The Partnership operated the apartment complex as rental property from 1970 to July 21, 1981, and received rental income during that period. On July 21, 1981, the Partnership sold the apartment complex to Balcor Equity Properties Limited — VII (Balcor) for $15,691,485.

To facilitate the sale, the Partnership provided Balcor with "wraparound" financing. Thus, under the terms of the sale and financing agreement, Balcor tendered $4,418,562.61 cash at closing and executed a promissory note to the partners of the Partnership in the amount of $10,789,000. The Partnership transferred the apartment complex to Balcor by warranty deed and Balcor mortgaged the apartment complex back to the Partnership to secure its obligations under the promissory note.

At the time of the sale, the Partner's Mortgage Loans, having a principal balance of $8,601,992.33, were not discharged. Balcor assumed no obligations with respect to the Mortgage Loans and the Partnership remained solely liable for payments on those loans. The parties agreed, however, that Balcor would make payments on the Mortgage Loans directly to the Mortgage Lenders in order to satisfy part of its obligation under the promissory note. Accordingly, the promissory note was drafted so that Balcor's payments on the Mortgage Loans would discharge in the same amounts: 1) the principal and interest owed by the Partnership to the Mortgage Lenders, and 2) the principal and interest owed by Balcor to the Partnership under the promissory note. The remaining balance due by Balcor under the promissory note was approximately $2.2 million. The parties agreed that Balcor would pay the remaining balance, plus interest thereon, in monthly installments directly to the Partnership. Thus, since 1981, Balcor has made two payments every month — one to the Mortgage Lenders and one to the Partnership.

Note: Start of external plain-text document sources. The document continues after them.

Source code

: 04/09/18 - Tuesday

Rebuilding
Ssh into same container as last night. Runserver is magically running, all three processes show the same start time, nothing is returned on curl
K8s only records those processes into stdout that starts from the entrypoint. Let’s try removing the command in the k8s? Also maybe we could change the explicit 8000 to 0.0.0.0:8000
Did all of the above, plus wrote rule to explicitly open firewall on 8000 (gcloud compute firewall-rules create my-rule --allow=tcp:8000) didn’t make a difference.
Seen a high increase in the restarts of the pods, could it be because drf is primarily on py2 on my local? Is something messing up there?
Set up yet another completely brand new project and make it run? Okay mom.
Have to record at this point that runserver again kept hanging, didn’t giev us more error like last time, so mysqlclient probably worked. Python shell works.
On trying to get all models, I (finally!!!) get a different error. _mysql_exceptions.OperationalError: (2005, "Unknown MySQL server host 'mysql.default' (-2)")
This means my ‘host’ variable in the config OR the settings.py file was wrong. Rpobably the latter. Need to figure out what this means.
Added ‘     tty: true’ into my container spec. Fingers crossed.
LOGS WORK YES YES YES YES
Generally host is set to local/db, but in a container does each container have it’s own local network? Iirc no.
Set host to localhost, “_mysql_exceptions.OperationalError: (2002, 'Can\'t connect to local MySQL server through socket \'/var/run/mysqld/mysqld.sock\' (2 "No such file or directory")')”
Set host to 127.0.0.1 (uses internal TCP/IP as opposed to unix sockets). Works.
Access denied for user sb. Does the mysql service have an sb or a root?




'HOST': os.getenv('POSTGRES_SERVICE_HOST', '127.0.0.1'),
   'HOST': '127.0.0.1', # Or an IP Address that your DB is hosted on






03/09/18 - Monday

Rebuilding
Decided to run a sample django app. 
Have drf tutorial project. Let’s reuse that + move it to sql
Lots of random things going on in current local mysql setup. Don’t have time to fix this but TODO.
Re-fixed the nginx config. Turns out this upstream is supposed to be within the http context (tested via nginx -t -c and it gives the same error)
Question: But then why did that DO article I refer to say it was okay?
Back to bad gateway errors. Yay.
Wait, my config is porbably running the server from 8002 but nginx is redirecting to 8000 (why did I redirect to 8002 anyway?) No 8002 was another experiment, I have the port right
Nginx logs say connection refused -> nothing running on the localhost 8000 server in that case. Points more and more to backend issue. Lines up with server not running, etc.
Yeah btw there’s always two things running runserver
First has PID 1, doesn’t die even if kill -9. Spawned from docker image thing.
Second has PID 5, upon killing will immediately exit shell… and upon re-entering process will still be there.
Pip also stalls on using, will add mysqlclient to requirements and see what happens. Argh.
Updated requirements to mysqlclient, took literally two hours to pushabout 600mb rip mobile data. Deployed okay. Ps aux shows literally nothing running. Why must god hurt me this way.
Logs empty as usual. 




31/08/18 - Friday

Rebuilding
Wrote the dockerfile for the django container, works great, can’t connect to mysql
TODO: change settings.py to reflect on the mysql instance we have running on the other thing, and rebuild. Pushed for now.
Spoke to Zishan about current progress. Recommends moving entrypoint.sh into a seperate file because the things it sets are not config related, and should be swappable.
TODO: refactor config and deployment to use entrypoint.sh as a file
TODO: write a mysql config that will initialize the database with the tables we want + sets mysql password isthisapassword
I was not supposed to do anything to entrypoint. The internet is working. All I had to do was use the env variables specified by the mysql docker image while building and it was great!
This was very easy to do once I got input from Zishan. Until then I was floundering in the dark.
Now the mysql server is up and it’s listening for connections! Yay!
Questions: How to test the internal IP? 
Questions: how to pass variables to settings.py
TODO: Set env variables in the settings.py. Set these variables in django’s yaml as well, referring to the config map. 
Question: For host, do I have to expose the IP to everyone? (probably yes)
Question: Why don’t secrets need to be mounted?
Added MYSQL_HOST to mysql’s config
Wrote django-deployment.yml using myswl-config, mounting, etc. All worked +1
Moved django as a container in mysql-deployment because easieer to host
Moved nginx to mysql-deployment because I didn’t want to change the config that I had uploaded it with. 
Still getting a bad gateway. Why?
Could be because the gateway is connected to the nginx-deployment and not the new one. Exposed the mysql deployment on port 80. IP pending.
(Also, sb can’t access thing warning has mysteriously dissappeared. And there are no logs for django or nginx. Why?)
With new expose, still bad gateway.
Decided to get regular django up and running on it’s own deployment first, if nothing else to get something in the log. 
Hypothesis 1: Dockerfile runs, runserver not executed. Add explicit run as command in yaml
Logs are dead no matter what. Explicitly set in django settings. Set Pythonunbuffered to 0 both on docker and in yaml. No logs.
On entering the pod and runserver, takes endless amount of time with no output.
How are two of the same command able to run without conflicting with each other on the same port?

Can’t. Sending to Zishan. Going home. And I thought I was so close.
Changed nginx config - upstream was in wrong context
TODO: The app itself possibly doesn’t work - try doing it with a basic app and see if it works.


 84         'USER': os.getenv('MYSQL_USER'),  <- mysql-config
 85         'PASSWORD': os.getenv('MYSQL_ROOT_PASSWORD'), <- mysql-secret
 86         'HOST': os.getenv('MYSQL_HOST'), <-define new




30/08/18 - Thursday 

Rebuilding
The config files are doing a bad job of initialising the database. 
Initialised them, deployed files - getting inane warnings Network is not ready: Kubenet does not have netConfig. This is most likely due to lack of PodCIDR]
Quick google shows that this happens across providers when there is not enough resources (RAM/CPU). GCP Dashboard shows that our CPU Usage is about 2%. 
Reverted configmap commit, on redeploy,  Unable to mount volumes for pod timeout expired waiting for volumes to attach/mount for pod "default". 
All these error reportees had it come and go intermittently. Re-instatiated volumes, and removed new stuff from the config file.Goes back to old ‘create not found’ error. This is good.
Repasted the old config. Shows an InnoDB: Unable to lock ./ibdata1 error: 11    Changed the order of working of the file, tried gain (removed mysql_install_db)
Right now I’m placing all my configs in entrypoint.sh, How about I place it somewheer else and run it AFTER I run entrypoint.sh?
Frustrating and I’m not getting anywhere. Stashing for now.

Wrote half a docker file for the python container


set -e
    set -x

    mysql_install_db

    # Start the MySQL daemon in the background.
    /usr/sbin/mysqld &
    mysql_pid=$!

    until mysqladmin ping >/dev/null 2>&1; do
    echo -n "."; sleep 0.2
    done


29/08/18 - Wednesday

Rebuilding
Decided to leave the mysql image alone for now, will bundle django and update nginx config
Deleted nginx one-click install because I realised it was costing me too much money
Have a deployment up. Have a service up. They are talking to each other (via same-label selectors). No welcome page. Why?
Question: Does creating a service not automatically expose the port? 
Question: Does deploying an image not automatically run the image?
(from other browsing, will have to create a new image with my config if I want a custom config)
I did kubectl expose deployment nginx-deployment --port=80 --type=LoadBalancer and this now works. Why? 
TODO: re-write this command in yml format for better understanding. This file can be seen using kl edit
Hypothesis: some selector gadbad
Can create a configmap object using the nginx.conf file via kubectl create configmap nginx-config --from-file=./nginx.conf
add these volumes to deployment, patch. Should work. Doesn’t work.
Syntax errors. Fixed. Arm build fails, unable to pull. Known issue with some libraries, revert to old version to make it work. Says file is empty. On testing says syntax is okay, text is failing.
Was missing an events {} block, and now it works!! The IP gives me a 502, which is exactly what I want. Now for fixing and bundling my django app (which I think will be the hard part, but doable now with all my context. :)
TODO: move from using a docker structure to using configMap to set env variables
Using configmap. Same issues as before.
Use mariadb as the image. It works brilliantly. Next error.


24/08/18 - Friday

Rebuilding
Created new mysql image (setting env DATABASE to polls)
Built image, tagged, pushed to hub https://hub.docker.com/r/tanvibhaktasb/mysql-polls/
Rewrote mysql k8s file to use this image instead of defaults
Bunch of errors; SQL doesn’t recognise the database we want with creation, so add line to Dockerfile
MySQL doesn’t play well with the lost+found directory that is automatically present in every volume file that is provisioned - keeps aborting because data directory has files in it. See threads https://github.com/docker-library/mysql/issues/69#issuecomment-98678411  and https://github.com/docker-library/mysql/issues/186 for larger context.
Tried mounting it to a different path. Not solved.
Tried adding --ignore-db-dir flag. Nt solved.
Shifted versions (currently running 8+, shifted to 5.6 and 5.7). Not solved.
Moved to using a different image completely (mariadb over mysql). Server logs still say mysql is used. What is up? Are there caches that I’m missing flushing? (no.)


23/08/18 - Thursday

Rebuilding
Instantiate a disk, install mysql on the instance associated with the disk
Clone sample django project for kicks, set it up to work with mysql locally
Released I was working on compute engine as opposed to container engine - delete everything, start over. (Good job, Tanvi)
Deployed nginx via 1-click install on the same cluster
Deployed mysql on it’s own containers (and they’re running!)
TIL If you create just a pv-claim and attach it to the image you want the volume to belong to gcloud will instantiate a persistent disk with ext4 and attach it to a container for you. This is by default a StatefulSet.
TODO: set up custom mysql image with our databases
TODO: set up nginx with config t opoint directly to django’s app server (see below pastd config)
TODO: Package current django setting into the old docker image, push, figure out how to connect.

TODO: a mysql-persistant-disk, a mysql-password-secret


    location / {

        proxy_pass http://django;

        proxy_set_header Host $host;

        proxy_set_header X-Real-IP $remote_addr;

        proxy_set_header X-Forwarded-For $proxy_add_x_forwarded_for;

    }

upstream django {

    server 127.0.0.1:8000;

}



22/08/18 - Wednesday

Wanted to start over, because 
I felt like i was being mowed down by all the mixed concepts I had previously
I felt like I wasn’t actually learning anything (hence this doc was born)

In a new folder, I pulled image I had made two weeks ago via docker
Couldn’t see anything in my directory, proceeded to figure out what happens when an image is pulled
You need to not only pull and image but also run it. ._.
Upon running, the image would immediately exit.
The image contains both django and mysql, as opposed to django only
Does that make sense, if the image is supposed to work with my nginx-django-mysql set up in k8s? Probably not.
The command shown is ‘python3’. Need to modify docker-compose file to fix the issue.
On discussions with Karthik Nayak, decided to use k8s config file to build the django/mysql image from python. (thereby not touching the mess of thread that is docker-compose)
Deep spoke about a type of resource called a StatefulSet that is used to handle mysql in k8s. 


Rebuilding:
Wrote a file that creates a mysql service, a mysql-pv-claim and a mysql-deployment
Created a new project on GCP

In 1988, the Balcor debt was the only substantial asset of the Partnership. Likewise, its obligations under the Mortgage Loans were its only substantial liabilities. The Partnership received no rental income from the apartment complex in 1988. It did, however, receive $954,740 in interest income from the sale of the apartment complex. The Koufoses share of that interest income was $477,370.

B. The 1988 Tax Returns

On line 8a of their 1988 Federal Individual Income Tax Return (Form 1040), the Koufoses reported $481,334 gross interest income. Of that amount, $477,370 was interest income from the sale of the apartment complex and included: 1) $424,225 in interest paid by Balcor to the Mortgage Lenders, and 2) $53,145 in interest paid by Balcor directly to the Partnership. On their Schedule A attachment, the Koufoses reported deductible investment interest in the amount of $433,975, which included the $424,225 in interest paid by Balcor to the Mortgage Lenders. The Koufoses reported a federal adjusted gross income of $391,074.

On line 2 of their 1988 Indiana Individual Income Tax Return (Form IT-40), the Koufoses reported $57,109 in interest income. That figure represented the Koufoses' gross interest income of $481,332 less the $424,225 in interest paid by Balcor to the Mortgage Lenders, or the Koufoses' net interest income. The Koufoses reported an Indiana adjusted gross income of minus $23,664.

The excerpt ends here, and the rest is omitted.